(Dataset entries)
========

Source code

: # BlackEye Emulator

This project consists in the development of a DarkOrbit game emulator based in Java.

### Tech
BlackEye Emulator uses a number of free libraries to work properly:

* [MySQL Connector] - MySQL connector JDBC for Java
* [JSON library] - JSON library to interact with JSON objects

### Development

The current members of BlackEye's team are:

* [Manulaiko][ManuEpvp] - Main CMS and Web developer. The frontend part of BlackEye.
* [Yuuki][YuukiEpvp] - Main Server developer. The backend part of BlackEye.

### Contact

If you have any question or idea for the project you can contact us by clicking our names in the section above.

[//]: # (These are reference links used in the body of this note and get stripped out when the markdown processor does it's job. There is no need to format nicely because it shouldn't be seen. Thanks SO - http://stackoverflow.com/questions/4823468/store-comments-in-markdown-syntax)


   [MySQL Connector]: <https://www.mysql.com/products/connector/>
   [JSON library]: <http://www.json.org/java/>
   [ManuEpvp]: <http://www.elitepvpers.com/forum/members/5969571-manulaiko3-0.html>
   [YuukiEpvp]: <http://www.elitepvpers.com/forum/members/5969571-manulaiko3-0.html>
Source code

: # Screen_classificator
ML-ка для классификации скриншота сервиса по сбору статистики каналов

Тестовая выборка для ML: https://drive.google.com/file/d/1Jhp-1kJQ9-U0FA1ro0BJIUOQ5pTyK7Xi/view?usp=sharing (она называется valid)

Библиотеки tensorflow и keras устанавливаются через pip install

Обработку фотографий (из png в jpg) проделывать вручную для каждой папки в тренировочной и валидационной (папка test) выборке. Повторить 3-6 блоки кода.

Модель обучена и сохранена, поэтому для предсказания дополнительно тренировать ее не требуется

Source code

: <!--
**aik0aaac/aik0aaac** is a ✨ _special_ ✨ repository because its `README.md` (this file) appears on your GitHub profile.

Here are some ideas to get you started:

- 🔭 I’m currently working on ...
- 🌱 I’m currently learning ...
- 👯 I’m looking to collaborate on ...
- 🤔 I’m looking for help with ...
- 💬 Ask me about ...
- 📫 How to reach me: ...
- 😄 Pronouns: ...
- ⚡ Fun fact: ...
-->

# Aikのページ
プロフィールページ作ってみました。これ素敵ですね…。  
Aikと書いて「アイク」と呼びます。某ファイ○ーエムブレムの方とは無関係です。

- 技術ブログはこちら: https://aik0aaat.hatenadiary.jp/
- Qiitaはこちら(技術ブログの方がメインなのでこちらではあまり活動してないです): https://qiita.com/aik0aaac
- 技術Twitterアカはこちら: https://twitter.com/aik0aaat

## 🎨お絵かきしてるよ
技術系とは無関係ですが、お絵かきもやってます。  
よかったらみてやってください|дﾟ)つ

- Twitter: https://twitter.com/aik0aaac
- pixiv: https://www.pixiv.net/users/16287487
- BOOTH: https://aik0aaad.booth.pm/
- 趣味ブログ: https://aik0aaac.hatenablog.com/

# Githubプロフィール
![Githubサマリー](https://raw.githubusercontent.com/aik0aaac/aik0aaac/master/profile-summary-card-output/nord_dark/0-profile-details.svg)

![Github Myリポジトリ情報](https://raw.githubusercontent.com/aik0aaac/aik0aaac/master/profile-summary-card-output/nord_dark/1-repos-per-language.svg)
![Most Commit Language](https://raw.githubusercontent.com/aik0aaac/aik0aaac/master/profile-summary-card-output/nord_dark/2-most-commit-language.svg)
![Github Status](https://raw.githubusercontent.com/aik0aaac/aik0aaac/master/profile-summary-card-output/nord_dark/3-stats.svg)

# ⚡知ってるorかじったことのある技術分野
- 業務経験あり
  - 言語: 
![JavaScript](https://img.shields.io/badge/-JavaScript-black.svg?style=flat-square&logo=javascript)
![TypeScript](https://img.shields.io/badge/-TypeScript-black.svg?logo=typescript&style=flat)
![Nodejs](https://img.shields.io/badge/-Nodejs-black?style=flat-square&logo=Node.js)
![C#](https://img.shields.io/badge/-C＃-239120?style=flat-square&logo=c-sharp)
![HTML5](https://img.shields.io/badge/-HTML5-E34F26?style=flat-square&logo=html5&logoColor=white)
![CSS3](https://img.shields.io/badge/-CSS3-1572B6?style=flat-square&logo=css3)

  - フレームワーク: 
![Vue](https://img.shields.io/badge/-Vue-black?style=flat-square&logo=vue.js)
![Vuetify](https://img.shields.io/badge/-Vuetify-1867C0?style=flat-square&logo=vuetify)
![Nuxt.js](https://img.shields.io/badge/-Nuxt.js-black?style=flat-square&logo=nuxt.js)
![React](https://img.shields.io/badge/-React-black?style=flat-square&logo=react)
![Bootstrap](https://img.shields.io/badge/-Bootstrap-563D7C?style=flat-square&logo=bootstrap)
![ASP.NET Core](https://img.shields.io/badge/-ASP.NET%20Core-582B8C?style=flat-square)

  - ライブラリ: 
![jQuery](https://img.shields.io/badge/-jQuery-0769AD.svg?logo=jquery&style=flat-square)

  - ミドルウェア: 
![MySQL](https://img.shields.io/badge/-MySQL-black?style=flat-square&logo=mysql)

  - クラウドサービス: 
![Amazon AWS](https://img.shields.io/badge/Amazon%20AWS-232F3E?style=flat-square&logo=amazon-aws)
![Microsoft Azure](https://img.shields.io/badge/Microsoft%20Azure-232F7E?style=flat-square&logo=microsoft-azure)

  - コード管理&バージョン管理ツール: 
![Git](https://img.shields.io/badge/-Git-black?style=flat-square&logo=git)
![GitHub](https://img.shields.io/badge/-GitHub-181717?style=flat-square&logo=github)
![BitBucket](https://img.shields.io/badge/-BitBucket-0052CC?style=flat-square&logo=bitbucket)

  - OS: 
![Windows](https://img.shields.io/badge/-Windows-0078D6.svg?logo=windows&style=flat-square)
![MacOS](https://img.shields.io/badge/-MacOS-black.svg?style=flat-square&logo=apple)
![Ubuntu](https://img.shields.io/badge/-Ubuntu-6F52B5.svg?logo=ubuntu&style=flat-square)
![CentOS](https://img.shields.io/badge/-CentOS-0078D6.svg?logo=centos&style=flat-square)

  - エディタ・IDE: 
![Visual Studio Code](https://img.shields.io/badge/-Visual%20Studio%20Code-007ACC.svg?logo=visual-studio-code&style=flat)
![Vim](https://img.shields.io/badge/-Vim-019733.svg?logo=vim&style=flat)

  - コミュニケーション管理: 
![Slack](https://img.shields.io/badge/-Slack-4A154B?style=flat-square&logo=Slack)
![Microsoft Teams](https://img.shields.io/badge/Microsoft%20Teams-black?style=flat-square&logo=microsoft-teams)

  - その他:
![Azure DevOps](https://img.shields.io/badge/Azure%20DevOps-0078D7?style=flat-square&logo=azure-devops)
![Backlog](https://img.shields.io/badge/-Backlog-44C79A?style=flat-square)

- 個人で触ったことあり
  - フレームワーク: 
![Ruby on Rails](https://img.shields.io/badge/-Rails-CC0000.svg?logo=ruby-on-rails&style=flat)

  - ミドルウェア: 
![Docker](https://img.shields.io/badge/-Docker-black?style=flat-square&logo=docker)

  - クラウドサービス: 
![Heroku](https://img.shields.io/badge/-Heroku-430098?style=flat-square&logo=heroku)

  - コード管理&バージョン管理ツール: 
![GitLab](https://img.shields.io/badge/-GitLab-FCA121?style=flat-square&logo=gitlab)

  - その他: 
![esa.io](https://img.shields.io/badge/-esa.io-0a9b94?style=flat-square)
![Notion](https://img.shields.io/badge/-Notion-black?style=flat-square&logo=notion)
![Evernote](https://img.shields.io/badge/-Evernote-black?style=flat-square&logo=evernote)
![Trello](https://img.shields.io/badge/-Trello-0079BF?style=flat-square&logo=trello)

========

** YOUR GOAL **
Retype all of the data word for word.

** ANSWER SPACE **
Source code

: # BlackEye Emulator

This project consists in the development of a DarkOrbit game emulator based in Java.

### Tech
BlackEye Emulator uses a number of free libraries to work properly:

* [MySQL Connector] - MySQL connector JDBC for Java
* [JSON library] - JSON library to interact with JSON objects

### Development

The current members of BlackEye's team are:

* [Manulaiko][ManuEpvp] - Main CMS and Web developer. The frontend part of BlackEye.
* [Yuuki][YuukiEpvp] - Main Server developer. The backend part of BlackEye.

### Contact

If you have any question or idea for the project you can contact us by clicking our names in the section above.

[//]: # (These are reference links used in the body of this note and get stripped out when the markdown processor does it's job. There is no need to format nicely because it shouldn't be seen. Thanks SO - http://stackoverflow.com/questions/4823468/store-comments-in-markdown-syntax)


   [MySQL Connector]: <https://www.mysql.com/products/connector/>
   [JSON library]: <http://www.json.org/java/>
   [ManuEpvp]: <http://www.elitepvpers.com/forum/members/5969571-manulaiko3-0.html>
   [YuukiEpvp]: <http://www.elitepvpers.com/forum/members/5969571-manulaiko3-0.html>
Source code

: # Screen_classificator
ML-ка для классификации скриншота сервиса по сбору статистики каналов

Тестовая выборка для ML: https://drive.google.com/file/d/1Jhp-1kJQ9-U0FA1ro0BJIUOQ5pTyK7Xi/view?usp=sharing (она называется valid)

Библиотеки tensorflow и keras устанавливаются через pip install

Обработку фотографий (из png в jpg) проделывать вручную для каждой папки в тренировочной и валидационной (папка test) выборке. Повторить 3-6 блоки кода.

Модель обучена и сохранена, поэтому для предсказания дополнительно тренировать ее не требуется

Source code

: <!--
**aik0aaac/aik0aaac** is a ✨ _special_ ✨ repository because its `README.md` (this file) appears on your GitHub profile.

Here are some ideas to get you started:

- 🔭 I’m currently working on ...
- 🌱 I’m currently learning ...
- 👯 I’m looking to collaborate on ...
- 🤔 I’m looking for help with ...
- 💬 Ask me about ...
- 📫 How to reach me: ...
- 😄 Pronouns: ...
- ⚡ Fun fact: ...
-->

# Aikのページ
プロフィールページ作ってみました。これ素敵ですね…。  
Aikと書いて「アイク」と呼びます。某ファイ○ーエムブレムの方とは無関係です。

- 技術ブログはこちら: https://aik0aaat.hatenadiary.jp/
- Qiitaはこちら(技術ブログの方がメインなのでこちらではあまり活動してないです): https://qiita.com/aik0aaac
- 技術Twitterアカはこちら: https://twitter.com/aik0aaat

## 🎨お絵かきしてるよ
技術系とは無関係ですが、お絵かきもやってます。  
よかったらみてやってください|дﾟ)つ

- Twitter: https://twitter.com/aik0aaac
- pixiv: https://www.pixiv.net/users/16287487
- BOOTH: https://aik0aaad.booth.pm/
- 趣味ブログ: https://aik0aaac.hatenablog.com/

# Githubプロフィール
![Githubサマリー](https://raw.githubusercontent.com/aik0aaac/aik0aaac/master/profile-summary-card-output/nord_dark/0-profile-details.svg)

![Github Myリポジトリ情報](https://raw.githubusercontent.com/aik0aaac/aik0aaac/master/profile-summary-card-output/nord_dark/1-repos-per-language.svg)
![Most Commit Language](https://raw.githubusercontent.com/aik0aaac/aik0aaac/master/profile-summary-card-output/nord_dark/2-most-commit-language.svg)
![Github Status](https://raw.githubusercontent.com/aik0aaac/aik0aaac/master/profile-summary-card-output/nord_dark/3-stats.svg)

# ⚡知ってるorかじったことのある技術分野
- 業務経験あり
  - 言語: 
![JavaScript](https://img.shields.io/badge/-JavaScript-black.svg?style=flat-square&logo=javascript)
![TypeScript](https://img.shields.io/badge/-TypeScript-black.svg?logo=typescript&style=flat)
![Nodejs](https://img.shields.io/badge/-Nodejs-black?style=flat-square&logo=Node.js)
![C#](https://img.shields.io/badge/-C＃-239120?style=flat-square&logo=c-sharp)
![HTML5](https://img.shields.io/badge/-HTML5-E34F26?style=flat-square&logo=html5&logoColor=white)
![CSS3](https://img.shields.io/badge/-CSS3-1572B6?style=flat-square&logo=css3)

  - フレームワーク: 
![Vue](https://img.shields.io/badge/-Vue-black?style=flat-square&logo=vue.js)
![Vuetify](https://img.shields.io/badge/-Vuetify-1867C0?style=flat-square&logo=vuetify)
![Nuxt.js](https://img.shields.io/badge/-Nuxt.js-black?style=flat-square&logo=nuxt.js)
![React](https://img.shields.io/badge/-React-black?style=flat-square&logo=react)
![Bootstrap](https://img.shields.io/badge/-Bootstrap-563D7C?style=flat-square&logo=bootstrap)
![ASP.NET Core](https://img.shields.io/badge/-ASP.NET%20Core-582B8C?style=flat-square)

  - ライブラリ: 
![jQuery](https://img.shields.io/badge/-jQuery-0769AD.svg?logo=jquery&style=flat-square)

  - ミドルウェア: 
![MySQL](https://img.shields.io/badge/-MySQL-black?style=flat-square&logo=mysql)

  - クラウドサービス: 
![Amazon AWS](https://img.shields.io/badge/Amazon%20AWS-232F3E?style=flat-square&logo=amazon-aws)
![Microsoft Azure](https://img.shields.io/badge/Microsoft%20Azure-232F7E?style=flat-square&logo=microsoft-azure)

  - コード管理&バージョン管理ツール: 
![Git](https://img.shields.io/badge/-Git-black?style=flat-square&logo=git)
![GitHub](https://img.shields.io/badge/-GitHub-181717?style=flat-square&logo=github)
![BitBucket](https://img.shields.io/badge/-BitBucket-0052CC?style=flat-square&logo=bitbucket)

  - OS: 
![Windows](https://img.shields.io/badge/-Windows-0078D6.svg?logo=windows&style=flat-square)
![MacOS](https://img.shields.io/badge/-MacOS-black.svg?style=flat-square&logo=apple)
![Ubuntu](https://img.shields.io/badge/-Ubuntu-6F52B5.svg?logo=ubuntu&style=flat-square)
![CentOS](https://img.shields.io/badge/-CentOS-0078D6.svg?logo=centos&style=flat-square)

  - エディタ・IDE: 
![Visual Studio Code](https://img.shields.io/badge/-Visual%20Studio%20Code-007ACC.svg?logo=visual-studio-code&style=flat)
![Vim](https://img.shields.io/badge/-Vim-019733.svg?logo=vim&style=flat)

  - コミュニケーション管理: 
![Slack](https://img.shields.io/badge/-Slack-4A154B?style=flat-square&logo=Slack)
![Microsoft Teams](https://img.shields.io/badge/Microsoft%20Teams-black?style=flat-square&logo=microsoft-teams)

  - その他:
![Azure DevOps](https://img.shields.io/badge/Azure%20DevOps-0078D7?style=flat-square&logo=azure-devops)
![Backlog](https://img.shields.io/badge/-Backlog-44C79A?style=flat-square)

- 個人で触ったことあり
  - フレームワーク: 
![Ruby on Rails](https://img.shields.io/badge/-Rails-CC0000.svg?logo=ruby-on-rails&style=flat)

  - ミドルウェア: 
![Docker](https://img.shields.io/badge/-Docker-black?style=flat-square&logo=docker)

  - クラウドサービス: 
![Heroku](https://img.shields.io/badge/-Heroku-430098?style=flat-square&logo=heroku)

  - コード管理&バージョン管理ツール: 
![GitLab](https://img.shields.io/badge/-GitLab-FCA121?style=flat-square&logo=gitlab)

  - その他: 
![esa.io](https://img.shields.io/badge/-esa.io-0a9b94?style=flat-square)
![Notion](https://img.shields.io/badge/-Notion-black?style=flat-square&logo=notion)
![Evernote](https://img.shields.io/badge/-Evernote-black?style=flat-square&logo=evernote)
![Trello](https://img.shields.io/badge/-Trello-0079BF?style=flat-square&logo=trello)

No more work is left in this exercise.